> _Problem requirements_
Search the data for the string "expectation" and copy each line where it turns up.

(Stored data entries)
▬▬▬▬▬▬▬▬▬▬
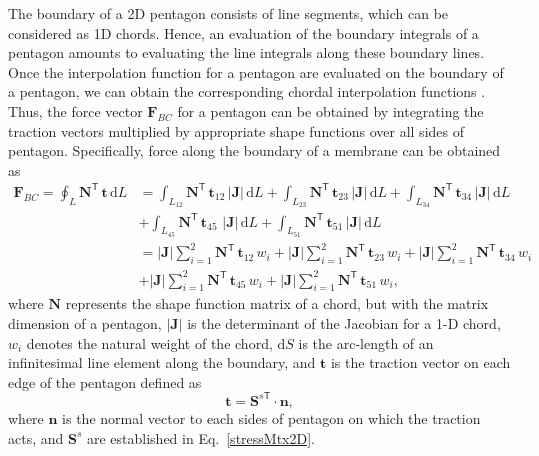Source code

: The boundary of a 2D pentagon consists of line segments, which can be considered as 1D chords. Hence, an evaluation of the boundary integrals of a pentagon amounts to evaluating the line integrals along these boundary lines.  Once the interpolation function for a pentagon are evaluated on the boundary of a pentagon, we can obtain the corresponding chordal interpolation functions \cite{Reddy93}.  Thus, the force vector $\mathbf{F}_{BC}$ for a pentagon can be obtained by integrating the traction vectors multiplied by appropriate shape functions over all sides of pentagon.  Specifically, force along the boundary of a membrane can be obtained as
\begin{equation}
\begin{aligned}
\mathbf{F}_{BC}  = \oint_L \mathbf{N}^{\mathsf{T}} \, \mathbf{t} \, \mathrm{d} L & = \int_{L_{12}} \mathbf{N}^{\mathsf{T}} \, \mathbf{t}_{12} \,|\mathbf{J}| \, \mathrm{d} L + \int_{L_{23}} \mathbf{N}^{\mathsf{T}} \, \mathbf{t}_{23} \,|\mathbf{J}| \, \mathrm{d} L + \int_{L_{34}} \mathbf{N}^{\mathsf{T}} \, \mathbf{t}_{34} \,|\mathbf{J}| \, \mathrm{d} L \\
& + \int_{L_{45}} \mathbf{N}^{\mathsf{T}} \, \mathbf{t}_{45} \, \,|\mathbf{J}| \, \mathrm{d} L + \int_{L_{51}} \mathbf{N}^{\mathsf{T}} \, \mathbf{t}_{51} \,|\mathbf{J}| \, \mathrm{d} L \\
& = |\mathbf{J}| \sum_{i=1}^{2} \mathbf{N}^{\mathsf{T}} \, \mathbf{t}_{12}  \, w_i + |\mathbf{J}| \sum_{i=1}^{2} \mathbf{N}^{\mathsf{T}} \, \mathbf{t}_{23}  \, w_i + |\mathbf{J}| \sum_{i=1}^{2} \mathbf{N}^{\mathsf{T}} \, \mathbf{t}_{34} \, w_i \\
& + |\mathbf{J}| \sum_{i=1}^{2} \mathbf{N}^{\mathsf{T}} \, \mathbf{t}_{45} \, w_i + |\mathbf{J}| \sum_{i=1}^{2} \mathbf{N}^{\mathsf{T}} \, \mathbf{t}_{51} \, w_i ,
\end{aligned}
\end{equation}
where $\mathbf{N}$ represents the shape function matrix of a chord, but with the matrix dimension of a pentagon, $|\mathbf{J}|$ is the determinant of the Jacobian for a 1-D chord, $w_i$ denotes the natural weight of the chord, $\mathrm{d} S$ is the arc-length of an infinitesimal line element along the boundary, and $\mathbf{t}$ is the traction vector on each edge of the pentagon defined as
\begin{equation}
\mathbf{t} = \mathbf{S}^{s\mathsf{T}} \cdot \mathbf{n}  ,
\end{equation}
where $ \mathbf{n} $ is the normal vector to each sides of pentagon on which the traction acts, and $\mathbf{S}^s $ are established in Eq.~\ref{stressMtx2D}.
▬▬▬▬▬▬▬▬▬▬
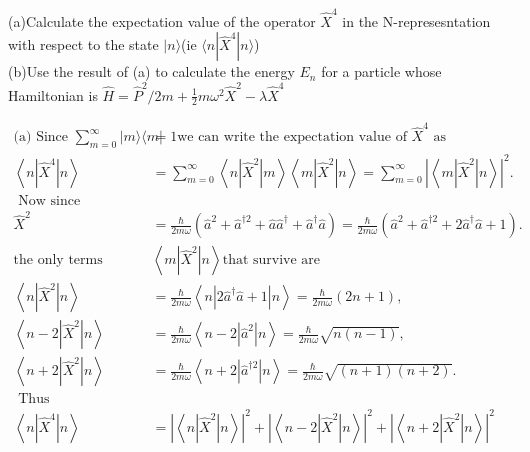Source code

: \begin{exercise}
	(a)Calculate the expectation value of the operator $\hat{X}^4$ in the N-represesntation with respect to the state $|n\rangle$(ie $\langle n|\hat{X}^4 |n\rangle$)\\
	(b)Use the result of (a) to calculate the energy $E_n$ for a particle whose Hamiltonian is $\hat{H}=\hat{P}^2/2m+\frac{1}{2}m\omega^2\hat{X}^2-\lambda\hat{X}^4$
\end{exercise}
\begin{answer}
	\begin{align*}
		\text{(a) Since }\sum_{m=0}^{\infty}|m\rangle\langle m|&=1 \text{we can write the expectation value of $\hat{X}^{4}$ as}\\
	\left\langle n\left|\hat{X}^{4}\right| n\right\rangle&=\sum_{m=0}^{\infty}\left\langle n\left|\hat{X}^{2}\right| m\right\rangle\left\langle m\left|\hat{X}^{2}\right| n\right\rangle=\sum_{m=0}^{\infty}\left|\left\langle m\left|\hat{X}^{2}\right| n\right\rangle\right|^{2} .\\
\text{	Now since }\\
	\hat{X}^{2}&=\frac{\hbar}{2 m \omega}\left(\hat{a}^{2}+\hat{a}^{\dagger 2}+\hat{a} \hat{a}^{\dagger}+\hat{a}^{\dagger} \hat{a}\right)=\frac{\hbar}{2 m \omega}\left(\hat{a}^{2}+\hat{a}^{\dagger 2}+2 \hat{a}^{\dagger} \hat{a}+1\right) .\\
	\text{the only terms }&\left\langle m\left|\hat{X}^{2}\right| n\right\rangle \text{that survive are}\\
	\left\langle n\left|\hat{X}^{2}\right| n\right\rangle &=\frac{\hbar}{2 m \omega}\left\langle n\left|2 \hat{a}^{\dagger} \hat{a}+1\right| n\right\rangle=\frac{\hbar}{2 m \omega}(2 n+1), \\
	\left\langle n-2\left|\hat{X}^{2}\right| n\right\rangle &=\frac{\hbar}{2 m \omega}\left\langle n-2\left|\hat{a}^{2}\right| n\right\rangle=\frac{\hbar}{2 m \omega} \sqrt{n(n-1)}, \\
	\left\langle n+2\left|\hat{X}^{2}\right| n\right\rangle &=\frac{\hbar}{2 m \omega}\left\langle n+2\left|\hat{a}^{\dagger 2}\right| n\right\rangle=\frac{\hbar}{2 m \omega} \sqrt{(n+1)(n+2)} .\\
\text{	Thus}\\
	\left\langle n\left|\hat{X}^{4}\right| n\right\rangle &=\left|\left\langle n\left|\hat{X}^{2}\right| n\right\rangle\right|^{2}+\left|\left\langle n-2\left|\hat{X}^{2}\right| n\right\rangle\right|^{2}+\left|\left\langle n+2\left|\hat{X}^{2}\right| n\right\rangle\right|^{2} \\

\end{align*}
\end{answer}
▬▬▬▬▬▬▬▬▬▬
> _Finished exercise_
	(a)Calculate the expectation value of the operator $\hat{X}^4$ in the N-represesntation with respect to the state $|n\rangle$(ie $\langle n|\hat{X}^4 |n\rangle$)\\
		\text{(a) Since }\sum_{m=0}^{\infty}|m\rangle\langle m|&=1 \text{we can write the expectation value of $\hat{X}^{4}$ as}\\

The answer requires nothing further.